The story: “Mile 81,” collected in The Bazaar of Bad Dreams. First published in 2011. (Incomplete) Wikipedia entry here.

Spoiler-filled synopsis: A bizarre, mostly-immobile alien creature, crudely camouflaged as a run-down vehicle, appears at an abandoned highway rest stop, where it waits for Good Samaritans to approach and then eats them. After a sequence of hapless people are killed, a trio of kids drives the creature off by burning it with a magnifying glass.

Photo © Bangor Daily News.

Photo © Bangor Daily News.

My thoughts: I’m tempted to say that “Mile 81” is a quintessential Stephen King story. It’s not one of King’s best stories, but it pulls in so many of his favorite themes that it reads pleasantly like a grab-bag of Stephen King tropes. In an introduction to the story, King describes it as one of his favorites, and I think I can see why.
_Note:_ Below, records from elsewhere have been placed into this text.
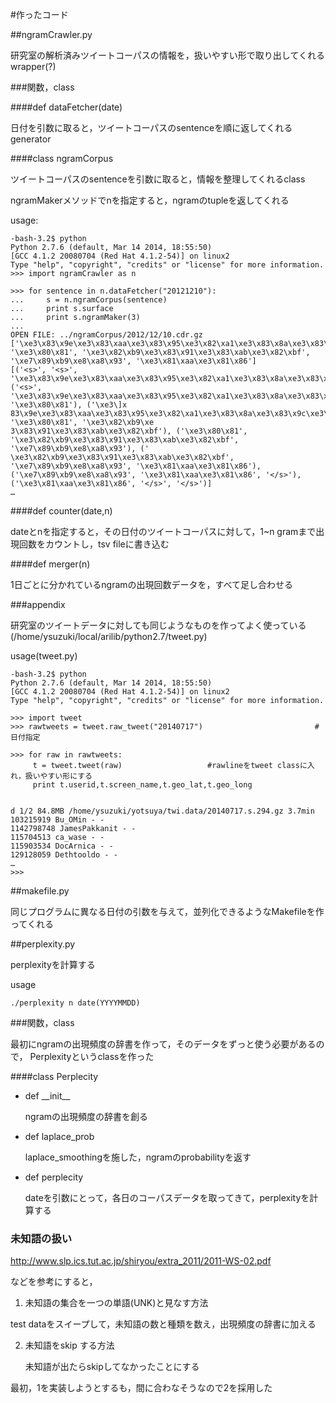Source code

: #作ったコード

##ngramCrawler.py

研究室の解析済みツイートコーパスの情報を，扱いやすい形で取り出してくれるwrapper(?)

###関数，class

####def dataFetcher(date)

日付を引数に取ると，ツイートコーパスのsentenceを順に返してくれるgenerator

####class ngramCorpus

ツイートコーパスのsentenceを引数に取ると，情報を整理してくれるclass

ngramMakerメソッドでnを指定すると，ngramのtupleを返してくれる

usage:

```
-bash-3.2$ python
Python 2.7.6 (default, Mar 14 2014, 18:55:50) 
[GCC 4.1.2 20080704 (Red Hat 4.1.2-54)] on linux2
Type "help", "copyright", "credits" or "license" for more information.
>>> import ngramCrawler as n

>>> for sentence in n.dataFetcher("20121210"):
...     s = n.ngramCorpus(sentence)                                                                                                    
...     print s.surface
...     print s.ngramMaker(3)
... 
OPEN FILE: ../ngramCorpus/2012/12/10.cdr.gz
['\xe3\x83\x9e\xe3\x83\xaa\xe3\x83\x95\xe3\x82\xa1\xe3\x83\x8a\xe3\x83\x9c\xe3\x83\xbc\xe3\x82\xa4\xe3\x82\xba', '\xe3\x80\x81', '\xe3\x82\xb9\xe3\x83\x91\xe3\x83\xab\xe3\x82\xbf', '\xe7\x89\xb9\xe8\xa8\x93', '\xe3\x81\xaa\xe3\x81\x86']
[('<s>', '<s>', '\xe3\x83\x9e\xe3\x83\xaa\xe3\x83\x95\xe3\x82\xa1\xe3\x83\x8a\xe3\x83\x9c\xe3\x83\xbc\xe3\x82\xa4\xe3\x82\xba'), ('<s>', 
'\xe3\x83\x9e\xe3\x83\xaa\xe3\x83\x95\xe3\x82\xa1\xe3\x83\x8a\xe3\x83\x9c\xe3\x83\xbc\xe3\x82\xa4\xe3\x82\xba', '\xe3\x80\x81'), ('\xe3\]x
83\x9e\xe3\x83\xaa\xe3\x83\x95\xe3\x82\xa1\xe3\x83\x8a\xe3\x83\x9c\xe3\x83\xbc\xe3\x82\xa4\xe3\x82\xba', '\xe3\x80\x81', '\xe3\x82\xb9\xe
3\x83\x91\xe3\x83\xab\xe3\x82\xbf'), ('\xe3\x80\x81', '\xe3\x82\xb9\xe3\x83\x91\xe3\x83\xab\xe3\x82\xbf', '\xe7\x89\xb9\xe8\xa8\x93'), ('
\xe3\x82\xb9\xe3\x83\x91\xe3\x83\xab\xe3\x82\xbf', '\xe7\x89\xb9\xe8\xa8\x93', '\xe3\x81\xaa\xe3\x81\x86'), ('\xe7\x89\xb9\xe8\xa8\x93', '\xe3\x81\xaa\xe3\x81\x86', '</s>'), ('\xe3\x81\xaa\xe3\x81\x86', '</s>', '</s>')]
…
```


####def counter(date,n)

dateとnを指定すると，その日付のツイートコーパスに対して，1~n gramまで出現回数をカウントし，tsv fileに書き込む

####def merger(n)

1日ごとに分かれているngramの出現回数データを，すべて足し合わせる

###appendix

研究室のツイートデータに対しても同じようなものを作ってよく使っている(/home/ysuzuki/local/arilib/python2.7/tweet.py)

usage(tweet.py)

```bash:
-bash-3.2$ python
Python 2.7.6 (default, Mar 14 2014, 18:55:50) 
[GCC 4.1.2 20080704 (Red Hat 4.1.2-54)] on linux2
Type "help", "copyright", "credits" or "license" for more information.

>>> import tweet
>>> rawtweets = tweet.raw_tweet("20140717")                         #日付指定

>>> for raw in rawtweets:
     t = tweet.tweet(raw)					#rawlineをtweet classに入れ，扱いやすい形にする
     print t.userid,t.screen_name,t.geo_lat,t.geo_long           

 
d 1/2 84.8MB /home/ysuzuki/yotsuya/twi.data/20140717.s.294.gz 3.7min
103215919 Bu_OMin - -
1142798748 JamesPakkanit - -
115704513 ca_wase - -
115903534 DocArnica - -
129128059 Dethtooldo - -
…
>>> 

```

##makefile.py

同じプログラムに異なる日付の引数を与えて，並列化できるようなMakefileを作ってくれる


##perplexity.py

perplexityを計算する

usage

```
./perplexity n date(YYYYMMDD)
```

###関数，class

最初にngramの出現頻度の辞書を作って，そのデータをずっと使う必要があるので，
Perplexityというclassを作った

####class Perplecity

+ def \_\_init\_\_ 

  ngramの出現頻度の辞書を創る

+ def laplace_prob

  laplace_smoothingを施した，ngramのprobabilityを返す

+ def perplecity

   dateを引数にとって，各日のコーパスデータを取ってきて，perplexityを計算する


### 未知語の扱い

http://www.slp.ics.tut.ac.jp/shiryou/extra_2011/2011-WS-02.pdf

などを参考にすると，

1. 未知語の集合を一つの単語(UNK)と見なす方法
 
  test dataをスイープして，未知語の数と種類を数え，出現頻度の辞書に加える

2. 未知語をskip する方法

   未知語が出たらskipしてなかったことにする

最初，1を実装しようとするも，間に合わなそうなので2を採用した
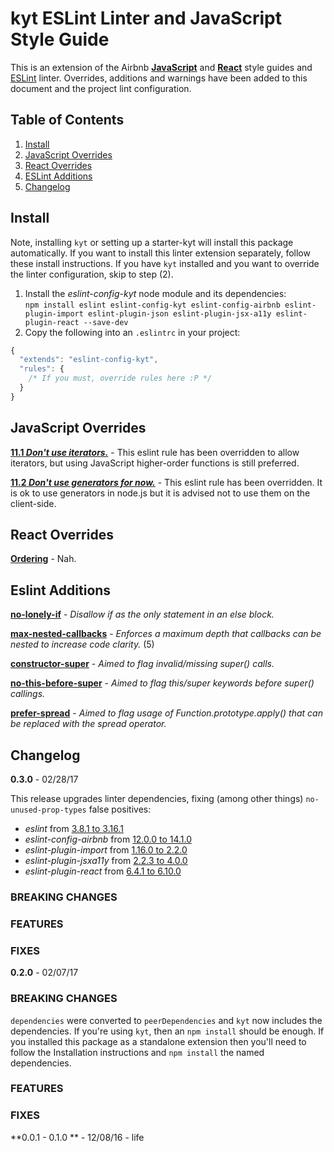 # kyt ESLint Linter and JavaScript Style Guide

This is an extension of the Airbnb [**JavaScript**](https://github.com/airbnb/javascript) and [**React**](https://github.com/airbnb/javascript/tree/master/react) style guides and [ESLint](http://eslint.org/) linter. Overrides, additions and warnings have been added to this document and the project lint configuration.

## Table of Contents

   1. [Install](#install)
   1. [JavaScript Overrides](#javascript-overrides)
   1. [React Overrides](#react-overrides)
   1. [ESLint Additions](#eslint-additions)
   1. [Changelog](#changelog)

## Install

Note, installing `kyt` or setting up a starter-kyt will install this package automatically. If you want to install this linter extension separately, follow these install instructions. If you have `kyt` installed and you want to override the linter configuration, skip to step (2).

1. Install the _eslint-config-kyt_ node module and its dependencies:  
  `npm install eslint eslint-config-kyt eslint-config-airbnb eslint-plugin-import eslint-plugin-json eslint-plugin-jsx-a11y eslint-plugin-react --save-dev`
2. Copy the following into an `.eslintrc` in your project:  
```js
{
  "extends": "eslint-config-kyt",
  "rules": {
    /* If you must, override rules here :P */
  }
}
```

## JavaScript Overrides

**[11.1 _Don't use iterators._](https://github.com/airbnb/javascript#iterators--nope)** - This eslint rule has been overridden to allow iterators, but using JavaScript higher-order functions is still preferred.

**[11.2 _Don't use generators for now._](https://github.com/airbnb/javascript#generators--nope)** - This eslint rule has been overridden. It is ok to use generators in node.js but it is advised not to use them on the client-side.

## React Overrides

**[Ordering](https://github.com/airbnb/javascript/tree/master/react#ordering)** - Nah.

## Eslint Additions

**[no-lonely-if](http://eslint.org/docs/rules/no-lonely-if)** - _Disallow if as the only statement in an else block._

**[max-nested-callbacks](http://eslint.org/docs/rules/max-nested-callbacks)** - _Enforces a maximum depth that callbacks can be nested to increase code clarity._ (5)

**[constructor-super](http://eslint.org/docs/rules/constructor-super)** - _Aimed to flag invalid/missing super() calls._

**[no-this-before-super](http://eslint.org/docs/rules/no-this-before-super)** - _Aimed to flag this/super keywords before super() callings._

**[prefer-spread](http://eslint.org/docs/rules/prefer-spread)** - _Aimed to flag usage of Function.prototype.apply() that can be replaced with the spread operator._

## Changelog

**0.3.0** - 02/28/17

This release upgrades linter dependencies, fixing (among other things) `no-unused-prop-types` false positives:
- _eslint_ from [3.8.1 to 3.16.1](https://github.com/eslint/eslint/blob/master/CHANGELOG.md)
- _eslint-config-airbnb_ from [12.0.0 to 14.1.0](https://github.com/airbnb/javascript/blob/master/packages/eslint-config-airbnb/CHANGELOG.md)
- _eslint-plugin-import_ from [1.16.0 to 2.2.0](https://github.com/benmosher/eslint-plugin-import/blob/master/CHANGELOG.md)
- _eslint-plugin-jsxa11y_ from [2.2.3 to 4.0.0](https://github.com/evcohen/eslint-plugin-jsx-a11y/blob/master/CHANGELOG.md)
- _eslint-plugin-react_ from [6.4.1 to 6.10.0](https://github.com/yannickcr/eslint-plugin-react/blob/master/CHANGELOG.md)

### BREAKING CHANGES

### FEATURES

### FIXES

**0.2.0** - 02/07/17

### BREAKING CHANGES

`dependencies` were converted to `peerDependencies` and `kyt` now includes the dependencies. If you're using `kyt`, then an `npm install` should be enough. If you installed this package as a standalone extension then you'll need to follow the Installation instructions and `npm install` the named dependencies.

### FEATURES

### FIXES

**0.0.1 - 0.1.0 ** - 12/08/16 - life
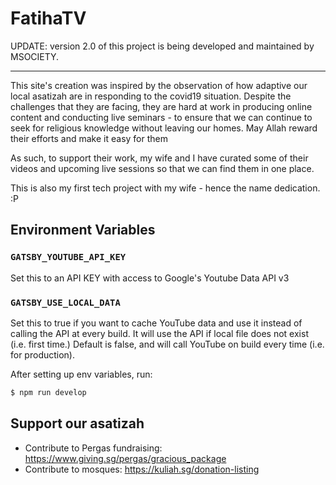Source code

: # FatihaTV

UPDATE: version 2.0 of this project is being developed and maintained by MSOCIETY. 

------------------

This site's creation was inspired by the observation of how adaptive our local asatizah are in responding to the covid19 situation. Despite the challenges that they are facing, they are hard at work in producing online content and conducting live seminars - to ensure that we can continue to seek for religious knowledge without leaving our homes. May Allah reward their efforts and make it easy for them  

As such, to support their work, my wife and I have curated some of their videos and upcoming live sessions so that we can find them in one place.

This is also my first tech project with my wife - hence the name dedication. :P

## Environment Variables

### `GATSBY_YOUTUBE_API_KEY` 

Set this to an API KEY with access to Google's Youtube Data API v3

### `GATSBY_USE_LOCAL_DATA`

Set this to true if you want to cache YouTube data and use it instead of calling the API at every build. It will use the API if local file does not exist (i.e. first time.) Default is false, and will call YouTube on build every time (i.e. for production).

After setting up env variables, run:

```bash
$ npm run develop
```


## Support our asatizah

- Contribute to Pergas fundraising: https://www.giving.sg/pergas/gracious_package
- Contribute to mosques: https://kuliah.sg/donation-listing
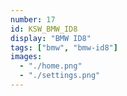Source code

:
 ```yaml
---
number: 17
id: KSW_BMW_ID8
display: "BMW ID8"
tags: ["bmw", "bmw-id8"]
images:
  - "./home.png"
  - "./settings.png"
---
```

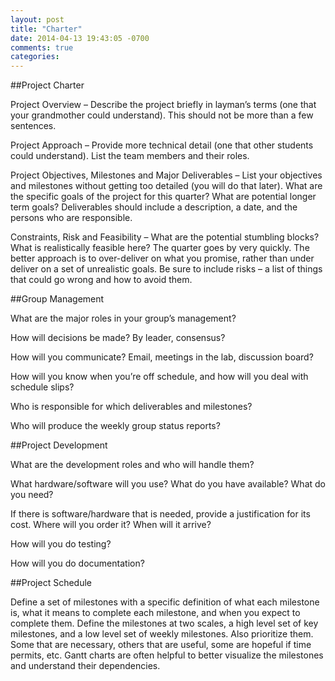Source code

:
 ```yaml
---
layout: post
title: "Charter"
date: 2014-04-13 19:43:05 -0700
comments: true
categories: 
---
```


##Project Charter

Project Overview – Describe the project briefly in layman’s terms (one that your grandmother could understand). This should not be more than a few sentences.

Project Approach – Provide more technical detail (one that other students could understand). List the team members and their roles.

Project Objectives, Milestones and Major Deliverables – List your objectives and milestones without getting too detailed (you will do that later). What are the specific goals of the project for this quarter? What are potential longer term goals? Deliverables should include a description, a date, and the persons who are responsible.

Constraints, Risk and Feasibility – What are the potential stumbling blocks? What is realistically feasible here? The quarter goes by very quickly. The better approach is to over-deliver on what you promise, rather than under deliver on a set of unrealistic goals. Be sure to include risks – a list of things that could go wrong and how to avoid them.

##Group Management

What are the major roles in your group’s management?

How will decisions be made? By leader, consensus?

How will you communicate? Email, meetings in the lab, discussion board?

How will you know when you’re off schedule, and how will you deal with schedule slips?

Who is responsible for which deliverables and milestones?

Who will produce the weekly group status reports?

##Project Development

What are the development roles and who will handle them?

What hardware/software will you use? What do you have available? What do you need?

If there is software/hardware that is needed, provide a justification for its cost. Where will you order it? When will it arrive?

How will you do testing?

How will you do documentation?

##Project Schedule

Define a set of milestones with a specific definition of what each milestone is, what it means to complete each milestone, and when you expect to complete them. Define the milestones at two scales, a high level set of key milestones, and a low level set of weekly milestones. Also prioritize them. Some that are necessary, others that are useful, some are hopeful if time permits, etc. Gantt charts are often helpful to better visualize the milestones and understand their dependencies.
So let’s walk through the major Stephen King themes that make appearances in “Mile 81.” First up is boyhood nostalgia. The closest person to a main protagonist in this story is a 10-year-old boy named Pete, who has one foot in the innocence of childhood and the other in the scary, exciting world of Growing Up. The entire first third of the story simply follows Pete as he makes his way to and then explores the abandoned Mile 81 rest stop. It is Pete who will ultimately use his Kid Ingenuity to figure out how to drive off the monster lurking at the rest stop.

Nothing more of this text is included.